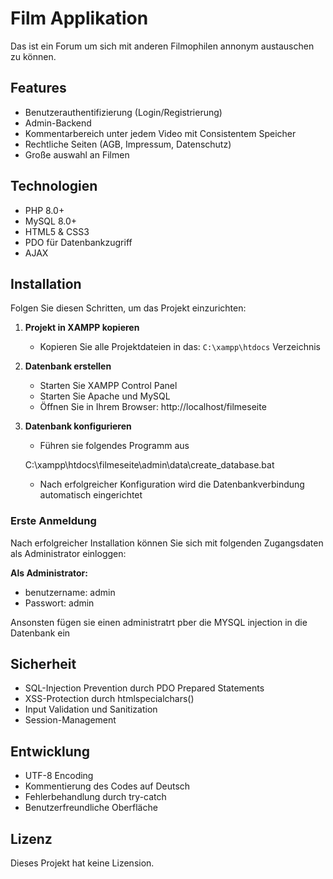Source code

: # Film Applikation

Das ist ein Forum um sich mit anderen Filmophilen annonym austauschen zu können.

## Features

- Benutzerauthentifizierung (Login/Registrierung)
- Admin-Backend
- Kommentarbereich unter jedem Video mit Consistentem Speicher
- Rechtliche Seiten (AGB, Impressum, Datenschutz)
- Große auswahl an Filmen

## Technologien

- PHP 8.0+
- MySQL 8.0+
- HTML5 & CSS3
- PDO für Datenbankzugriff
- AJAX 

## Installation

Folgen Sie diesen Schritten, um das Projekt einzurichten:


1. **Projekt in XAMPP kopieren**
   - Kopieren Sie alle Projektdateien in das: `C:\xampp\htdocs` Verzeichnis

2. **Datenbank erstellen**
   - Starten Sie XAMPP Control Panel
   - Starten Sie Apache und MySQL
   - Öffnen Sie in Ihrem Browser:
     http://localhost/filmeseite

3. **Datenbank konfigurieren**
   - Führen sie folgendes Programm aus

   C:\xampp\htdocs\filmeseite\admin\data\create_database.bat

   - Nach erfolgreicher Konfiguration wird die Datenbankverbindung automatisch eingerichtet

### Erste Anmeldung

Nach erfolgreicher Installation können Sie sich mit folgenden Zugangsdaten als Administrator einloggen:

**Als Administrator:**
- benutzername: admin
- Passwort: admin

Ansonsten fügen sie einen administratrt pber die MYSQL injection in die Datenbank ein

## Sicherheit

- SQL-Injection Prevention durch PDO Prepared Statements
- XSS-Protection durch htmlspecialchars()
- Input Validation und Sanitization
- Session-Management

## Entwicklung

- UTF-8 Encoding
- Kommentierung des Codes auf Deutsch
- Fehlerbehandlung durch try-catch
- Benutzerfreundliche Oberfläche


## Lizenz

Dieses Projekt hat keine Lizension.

* * *

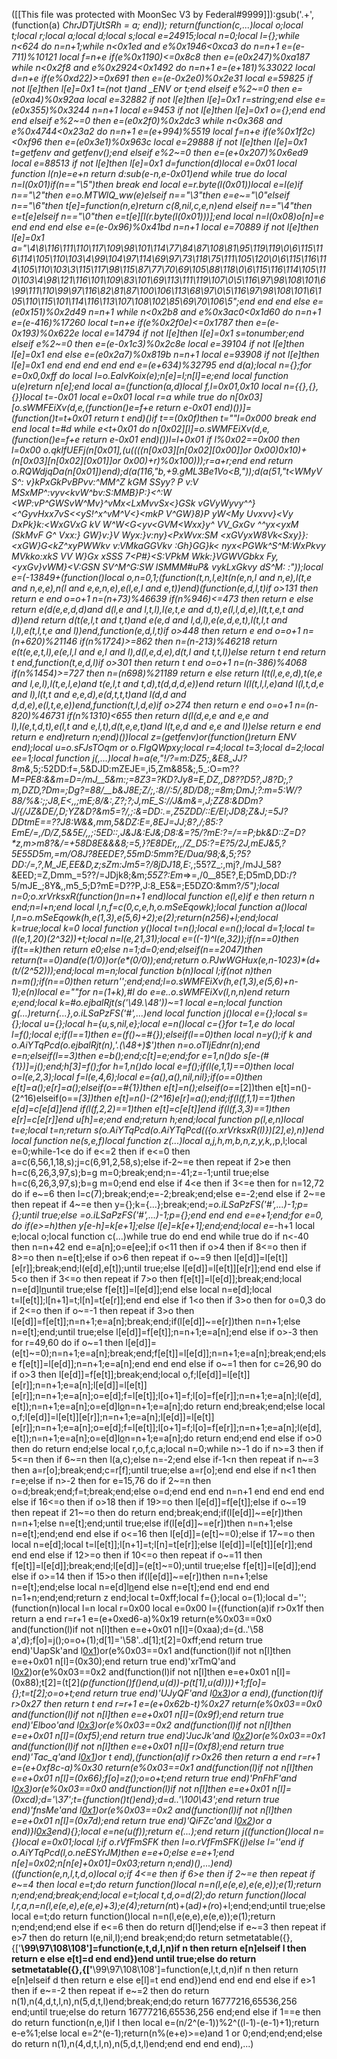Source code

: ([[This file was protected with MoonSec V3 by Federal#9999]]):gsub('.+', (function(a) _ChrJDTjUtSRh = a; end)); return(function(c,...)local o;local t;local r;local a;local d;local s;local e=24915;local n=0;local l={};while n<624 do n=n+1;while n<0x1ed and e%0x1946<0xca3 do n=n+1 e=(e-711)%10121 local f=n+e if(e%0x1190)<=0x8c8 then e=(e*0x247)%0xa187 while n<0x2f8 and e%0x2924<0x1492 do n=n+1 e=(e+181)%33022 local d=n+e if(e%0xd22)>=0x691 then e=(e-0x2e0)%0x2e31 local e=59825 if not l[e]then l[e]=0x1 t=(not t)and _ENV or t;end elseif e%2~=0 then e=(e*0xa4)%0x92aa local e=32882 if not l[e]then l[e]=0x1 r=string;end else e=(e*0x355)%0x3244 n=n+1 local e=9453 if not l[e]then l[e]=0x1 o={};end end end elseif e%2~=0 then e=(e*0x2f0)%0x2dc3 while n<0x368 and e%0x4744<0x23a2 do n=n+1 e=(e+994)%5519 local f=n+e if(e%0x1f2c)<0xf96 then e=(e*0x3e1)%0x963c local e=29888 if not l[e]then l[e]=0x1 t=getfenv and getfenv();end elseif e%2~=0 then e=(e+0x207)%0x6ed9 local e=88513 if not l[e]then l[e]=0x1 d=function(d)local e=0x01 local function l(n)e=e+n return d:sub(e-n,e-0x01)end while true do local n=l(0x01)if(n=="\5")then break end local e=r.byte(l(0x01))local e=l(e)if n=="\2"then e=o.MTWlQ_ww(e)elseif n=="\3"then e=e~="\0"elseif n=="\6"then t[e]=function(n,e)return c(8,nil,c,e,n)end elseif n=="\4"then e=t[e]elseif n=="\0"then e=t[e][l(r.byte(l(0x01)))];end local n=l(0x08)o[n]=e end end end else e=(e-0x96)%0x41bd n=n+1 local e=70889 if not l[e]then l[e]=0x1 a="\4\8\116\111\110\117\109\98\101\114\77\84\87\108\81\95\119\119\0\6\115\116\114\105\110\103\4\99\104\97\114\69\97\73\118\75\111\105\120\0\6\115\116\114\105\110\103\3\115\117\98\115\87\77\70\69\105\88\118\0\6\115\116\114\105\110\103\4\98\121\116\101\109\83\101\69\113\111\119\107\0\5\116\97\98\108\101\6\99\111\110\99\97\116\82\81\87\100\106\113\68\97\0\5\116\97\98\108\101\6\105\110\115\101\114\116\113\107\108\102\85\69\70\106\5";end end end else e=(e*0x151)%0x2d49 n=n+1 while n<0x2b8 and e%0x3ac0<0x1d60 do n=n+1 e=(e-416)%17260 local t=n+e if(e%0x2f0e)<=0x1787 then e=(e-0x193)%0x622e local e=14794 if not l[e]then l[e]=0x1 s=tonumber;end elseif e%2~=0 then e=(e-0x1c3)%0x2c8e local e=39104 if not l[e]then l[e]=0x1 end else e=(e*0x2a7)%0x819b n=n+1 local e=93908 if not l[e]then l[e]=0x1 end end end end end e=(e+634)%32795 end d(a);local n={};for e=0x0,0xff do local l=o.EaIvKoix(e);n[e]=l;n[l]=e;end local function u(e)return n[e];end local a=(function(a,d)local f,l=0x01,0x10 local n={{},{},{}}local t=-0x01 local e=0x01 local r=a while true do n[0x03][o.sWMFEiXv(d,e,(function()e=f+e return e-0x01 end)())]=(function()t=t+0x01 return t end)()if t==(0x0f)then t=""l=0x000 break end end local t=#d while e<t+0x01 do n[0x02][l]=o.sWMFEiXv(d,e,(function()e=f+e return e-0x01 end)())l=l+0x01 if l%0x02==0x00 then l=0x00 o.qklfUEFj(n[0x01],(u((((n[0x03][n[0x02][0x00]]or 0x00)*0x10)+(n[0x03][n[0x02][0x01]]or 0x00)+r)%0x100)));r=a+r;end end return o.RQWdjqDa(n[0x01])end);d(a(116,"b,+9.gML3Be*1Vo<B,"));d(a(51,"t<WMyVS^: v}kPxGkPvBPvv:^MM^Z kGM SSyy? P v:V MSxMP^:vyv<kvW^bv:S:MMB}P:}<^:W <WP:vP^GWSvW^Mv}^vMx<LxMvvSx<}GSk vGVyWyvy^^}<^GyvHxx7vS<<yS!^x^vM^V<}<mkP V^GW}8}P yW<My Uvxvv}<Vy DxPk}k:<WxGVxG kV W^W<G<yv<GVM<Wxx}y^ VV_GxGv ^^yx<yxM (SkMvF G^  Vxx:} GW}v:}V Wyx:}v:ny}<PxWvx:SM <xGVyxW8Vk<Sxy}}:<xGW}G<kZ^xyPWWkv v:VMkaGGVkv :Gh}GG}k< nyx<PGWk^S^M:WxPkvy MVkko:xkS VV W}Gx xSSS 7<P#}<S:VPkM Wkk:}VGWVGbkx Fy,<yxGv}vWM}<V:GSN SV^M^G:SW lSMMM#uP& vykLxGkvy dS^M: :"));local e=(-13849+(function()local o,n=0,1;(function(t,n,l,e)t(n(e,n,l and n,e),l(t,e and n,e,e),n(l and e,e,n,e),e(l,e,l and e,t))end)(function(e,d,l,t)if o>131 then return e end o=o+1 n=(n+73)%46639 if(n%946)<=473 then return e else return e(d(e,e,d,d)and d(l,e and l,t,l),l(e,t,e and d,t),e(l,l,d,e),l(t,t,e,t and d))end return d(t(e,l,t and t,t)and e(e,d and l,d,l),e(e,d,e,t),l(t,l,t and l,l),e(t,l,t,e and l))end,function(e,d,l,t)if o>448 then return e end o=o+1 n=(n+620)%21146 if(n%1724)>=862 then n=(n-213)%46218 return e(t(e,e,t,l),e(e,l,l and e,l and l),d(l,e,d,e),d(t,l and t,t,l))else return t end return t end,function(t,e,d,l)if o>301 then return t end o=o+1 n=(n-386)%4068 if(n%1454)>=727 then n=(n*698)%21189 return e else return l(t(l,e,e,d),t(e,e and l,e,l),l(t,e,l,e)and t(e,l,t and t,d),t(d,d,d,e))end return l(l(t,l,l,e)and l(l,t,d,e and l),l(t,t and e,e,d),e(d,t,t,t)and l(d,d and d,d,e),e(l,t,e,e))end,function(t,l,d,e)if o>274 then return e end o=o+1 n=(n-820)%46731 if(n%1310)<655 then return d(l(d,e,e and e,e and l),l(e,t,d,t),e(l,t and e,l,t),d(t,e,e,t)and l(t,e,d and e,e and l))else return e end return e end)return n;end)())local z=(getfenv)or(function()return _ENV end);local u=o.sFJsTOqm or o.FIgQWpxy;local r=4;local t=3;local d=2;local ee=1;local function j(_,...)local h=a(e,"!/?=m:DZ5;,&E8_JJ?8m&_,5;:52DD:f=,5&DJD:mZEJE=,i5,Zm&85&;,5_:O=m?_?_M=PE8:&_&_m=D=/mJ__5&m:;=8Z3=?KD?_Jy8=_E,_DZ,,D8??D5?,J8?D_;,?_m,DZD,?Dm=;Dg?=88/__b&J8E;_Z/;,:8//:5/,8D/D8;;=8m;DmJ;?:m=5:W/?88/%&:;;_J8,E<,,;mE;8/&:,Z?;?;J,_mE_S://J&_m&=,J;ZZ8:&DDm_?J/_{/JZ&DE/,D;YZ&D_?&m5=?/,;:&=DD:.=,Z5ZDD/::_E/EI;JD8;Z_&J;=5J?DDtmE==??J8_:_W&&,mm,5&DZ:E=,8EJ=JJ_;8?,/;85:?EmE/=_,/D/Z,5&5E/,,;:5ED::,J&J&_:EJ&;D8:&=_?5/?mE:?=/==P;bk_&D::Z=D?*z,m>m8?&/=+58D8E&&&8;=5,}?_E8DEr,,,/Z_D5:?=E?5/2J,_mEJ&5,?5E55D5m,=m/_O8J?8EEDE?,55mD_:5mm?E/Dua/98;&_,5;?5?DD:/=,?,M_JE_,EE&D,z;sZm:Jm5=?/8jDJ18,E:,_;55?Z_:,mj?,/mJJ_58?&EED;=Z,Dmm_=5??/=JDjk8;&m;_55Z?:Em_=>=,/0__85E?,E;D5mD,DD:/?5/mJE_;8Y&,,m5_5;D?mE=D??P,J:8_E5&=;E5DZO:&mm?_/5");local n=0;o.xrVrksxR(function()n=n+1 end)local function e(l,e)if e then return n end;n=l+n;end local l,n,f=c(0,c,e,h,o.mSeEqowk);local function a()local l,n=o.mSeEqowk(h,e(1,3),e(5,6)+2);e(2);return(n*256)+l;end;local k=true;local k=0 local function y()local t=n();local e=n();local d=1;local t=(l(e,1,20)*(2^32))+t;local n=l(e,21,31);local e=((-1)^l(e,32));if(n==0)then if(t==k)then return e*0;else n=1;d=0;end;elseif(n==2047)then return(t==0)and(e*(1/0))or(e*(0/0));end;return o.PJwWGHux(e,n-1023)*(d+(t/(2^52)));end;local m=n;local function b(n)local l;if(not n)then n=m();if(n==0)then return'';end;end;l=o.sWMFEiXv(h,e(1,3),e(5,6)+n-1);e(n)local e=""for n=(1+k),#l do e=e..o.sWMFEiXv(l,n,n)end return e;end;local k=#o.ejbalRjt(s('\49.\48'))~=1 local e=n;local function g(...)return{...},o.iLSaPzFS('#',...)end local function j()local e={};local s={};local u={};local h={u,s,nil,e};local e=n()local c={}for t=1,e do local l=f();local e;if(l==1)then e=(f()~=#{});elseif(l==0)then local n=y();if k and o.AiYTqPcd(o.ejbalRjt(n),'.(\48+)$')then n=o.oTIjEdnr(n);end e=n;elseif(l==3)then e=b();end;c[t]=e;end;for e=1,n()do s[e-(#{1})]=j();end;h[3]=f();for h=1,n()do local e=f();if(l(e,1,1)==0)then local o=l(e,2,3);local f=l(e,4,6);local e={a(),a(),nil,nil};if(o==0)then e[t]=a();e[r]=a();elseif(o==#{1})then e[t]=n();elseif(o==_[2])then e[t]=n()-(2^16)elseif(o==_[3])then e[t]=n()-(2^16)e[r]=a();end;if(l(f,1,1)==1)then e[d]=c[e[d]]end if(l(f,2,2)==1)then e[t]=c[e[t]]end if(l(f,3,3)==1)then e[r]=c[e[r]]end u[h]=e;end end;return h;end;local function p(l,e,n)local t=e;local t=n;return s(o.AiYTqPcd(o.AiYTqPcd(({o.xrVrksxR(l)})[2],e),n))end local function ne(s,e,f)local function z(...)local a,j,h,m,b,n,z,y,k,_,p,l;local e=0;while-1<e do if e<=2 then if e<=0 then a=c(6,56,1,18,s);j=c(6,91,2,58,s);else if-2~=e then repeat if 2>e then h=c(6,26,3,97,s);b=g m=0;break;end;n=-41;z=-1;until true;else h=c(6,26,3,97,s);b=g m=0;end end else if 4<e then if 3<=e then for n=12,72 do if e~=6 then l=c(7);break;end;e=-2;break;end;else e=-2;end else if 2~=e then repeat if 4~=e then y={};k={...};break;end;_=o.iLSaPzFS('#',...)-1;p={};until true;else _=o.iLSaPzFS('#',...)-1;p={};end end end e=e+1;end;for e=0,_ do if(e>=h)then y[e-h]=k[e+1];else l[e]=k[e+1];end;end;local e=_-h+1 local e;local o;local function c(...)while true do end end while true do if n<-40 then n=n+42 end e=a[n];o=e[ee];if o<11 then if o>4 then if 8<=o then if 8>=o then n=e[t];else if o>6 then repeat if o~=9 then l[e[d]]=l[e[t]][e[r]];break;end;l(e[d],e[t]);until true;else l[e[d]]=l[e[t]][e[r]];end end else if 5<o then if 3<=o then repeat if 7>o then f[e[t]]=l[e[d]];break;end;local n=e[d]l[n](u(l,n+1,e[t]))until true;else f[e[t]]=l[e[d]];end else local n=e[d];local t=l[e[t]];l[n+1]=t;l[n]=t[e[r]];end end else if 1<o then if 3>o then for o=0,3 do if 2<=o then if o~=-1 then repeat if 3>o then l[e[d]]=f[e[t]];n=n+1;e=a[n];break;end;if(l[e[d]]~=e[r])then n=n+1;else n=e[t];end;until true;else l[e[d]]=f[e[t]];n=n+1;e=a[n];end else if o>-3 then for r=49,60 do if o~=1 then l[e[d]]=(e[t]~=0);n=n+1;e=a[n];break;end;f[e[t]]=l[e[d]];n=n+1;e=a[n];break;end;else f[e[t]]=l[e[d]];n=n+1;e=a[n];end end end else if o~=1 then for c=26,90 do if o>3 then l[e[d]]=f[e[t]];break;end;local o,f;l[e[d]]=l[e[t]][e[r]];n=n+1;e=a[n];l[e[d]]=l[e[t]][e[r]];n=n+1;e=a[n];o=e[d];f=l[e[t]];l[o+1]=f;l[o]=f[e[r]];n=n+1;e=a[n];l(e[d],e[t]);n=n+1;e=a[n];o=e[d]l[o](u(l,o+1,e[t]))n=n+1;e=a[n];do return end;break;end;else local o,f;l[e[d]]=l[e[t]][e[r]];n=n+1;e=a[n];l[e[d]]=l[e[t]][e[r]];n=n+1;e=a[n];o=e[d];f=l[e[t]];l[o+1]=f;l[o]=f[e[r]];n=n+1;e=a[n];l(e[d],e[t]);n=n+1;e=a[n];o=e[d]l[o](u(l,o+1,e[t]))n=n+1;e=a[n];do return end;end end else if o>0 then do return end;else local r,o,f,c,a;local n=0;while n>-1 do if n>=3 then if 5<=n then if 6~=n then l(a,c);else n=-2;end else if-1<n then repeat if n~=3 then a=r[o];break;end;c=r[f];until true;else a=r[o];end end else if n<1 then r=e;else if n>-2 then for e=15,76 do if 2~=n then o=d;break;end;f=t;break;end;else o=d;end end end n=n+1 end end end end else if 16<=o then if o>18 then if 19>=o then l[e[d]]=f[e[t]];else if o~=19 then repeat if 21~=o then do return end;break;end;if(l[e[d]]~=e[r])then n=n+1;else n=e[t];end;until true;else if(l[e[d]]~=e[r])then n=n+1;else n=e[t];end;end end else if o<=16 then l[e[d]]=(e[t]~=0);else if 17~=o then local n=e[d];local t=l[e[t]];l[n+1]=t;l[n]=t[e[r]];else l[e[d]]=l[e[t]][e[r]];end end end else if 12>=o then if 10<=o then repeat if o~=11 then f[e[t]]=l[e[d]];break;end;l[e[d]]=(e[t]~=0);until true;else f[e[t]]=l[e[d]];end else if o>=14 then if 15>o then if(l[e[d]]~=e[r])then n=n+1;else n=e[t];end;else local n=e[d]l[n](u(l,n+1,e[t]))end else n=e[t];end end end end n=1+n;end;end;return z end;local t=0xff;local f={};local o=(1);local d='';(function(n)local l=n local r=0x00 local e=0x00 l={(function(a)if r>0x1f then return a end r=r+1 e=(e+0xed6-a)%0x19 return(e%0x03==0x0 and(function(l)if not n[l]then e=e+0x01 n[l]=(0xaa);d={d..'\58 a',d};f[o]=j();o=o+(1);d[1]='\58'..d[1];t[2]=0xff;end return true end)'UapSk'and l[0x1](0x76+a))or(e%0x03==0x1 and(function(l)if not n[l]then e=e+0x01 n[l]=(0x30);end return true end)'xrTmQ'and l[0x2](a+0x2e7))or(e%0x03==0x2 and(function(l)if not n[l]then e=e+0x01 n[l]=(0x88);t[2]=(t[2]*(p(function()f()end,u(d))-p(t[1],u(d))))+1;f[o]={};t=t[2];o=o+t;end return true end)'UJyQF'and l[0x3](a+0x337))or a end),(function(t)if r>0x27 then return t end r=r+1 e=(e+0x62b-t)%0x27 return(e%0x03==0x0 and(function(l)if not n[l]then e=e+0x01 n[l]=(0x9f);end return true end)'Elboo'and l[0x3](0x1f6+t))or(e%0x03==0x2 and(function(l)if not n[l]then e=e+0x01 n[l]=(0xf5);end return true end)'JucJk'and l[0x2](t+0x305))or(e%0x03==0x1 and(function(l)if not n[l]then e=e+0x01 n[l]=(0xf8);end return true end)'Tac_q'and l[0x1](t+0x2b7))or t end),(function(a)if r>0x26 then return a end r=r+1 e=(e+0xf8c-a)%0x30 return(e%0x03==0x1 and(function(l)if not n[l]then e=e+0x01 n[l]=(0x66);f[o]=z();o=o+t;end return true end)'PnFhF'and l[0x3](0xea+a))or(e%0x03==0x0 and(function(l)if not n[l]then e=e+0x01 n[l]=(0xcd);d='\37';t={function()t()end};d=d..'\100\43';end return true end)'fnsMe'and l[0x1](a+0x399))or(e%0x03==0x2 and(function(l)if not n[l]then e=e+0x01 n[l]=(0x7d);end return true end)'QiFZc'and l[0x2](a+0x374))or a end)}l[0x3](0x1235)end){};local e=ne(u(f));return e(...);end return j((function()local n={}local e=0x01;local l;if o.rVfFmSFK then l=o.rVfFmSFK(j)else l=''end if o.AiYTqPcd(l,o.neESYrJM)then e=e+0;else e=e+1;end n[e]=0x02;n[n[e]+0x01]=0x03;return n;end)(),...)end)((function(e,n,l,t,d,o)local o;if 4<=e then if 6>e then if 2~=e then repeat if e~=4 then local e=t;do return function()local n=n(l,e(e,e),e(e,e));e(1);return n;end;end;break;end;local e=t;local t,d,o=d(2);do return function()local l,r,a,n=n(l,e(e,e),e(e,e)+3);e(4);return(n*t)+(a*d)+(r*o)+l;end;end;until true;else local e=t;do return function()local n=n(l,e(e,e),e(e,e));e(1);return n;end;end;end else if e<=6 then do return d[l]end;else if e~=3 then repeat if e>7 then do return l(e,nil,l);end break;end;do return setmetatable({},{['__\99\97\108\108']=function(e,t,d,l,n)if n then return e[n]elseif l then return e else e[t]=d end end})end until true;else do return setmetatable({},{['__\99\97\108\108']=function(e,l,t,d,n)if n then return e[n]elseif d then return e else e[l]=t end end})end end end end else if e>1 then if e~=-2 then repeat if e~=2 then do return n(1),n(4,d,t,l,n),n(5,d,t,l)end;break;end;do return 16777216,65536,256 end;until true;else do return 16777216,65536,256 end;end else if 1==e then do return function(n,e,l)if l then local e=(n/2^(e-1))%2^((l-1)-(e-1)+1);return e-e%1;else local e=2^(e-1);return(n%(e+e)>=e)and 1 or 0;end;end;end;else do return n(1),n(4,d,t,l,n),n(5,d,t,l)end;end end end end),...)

| WHAT TO DO |
On how many lines of the listing does the string "Installation" occur? Give the number by itself.

| TASK RESPONSE |
2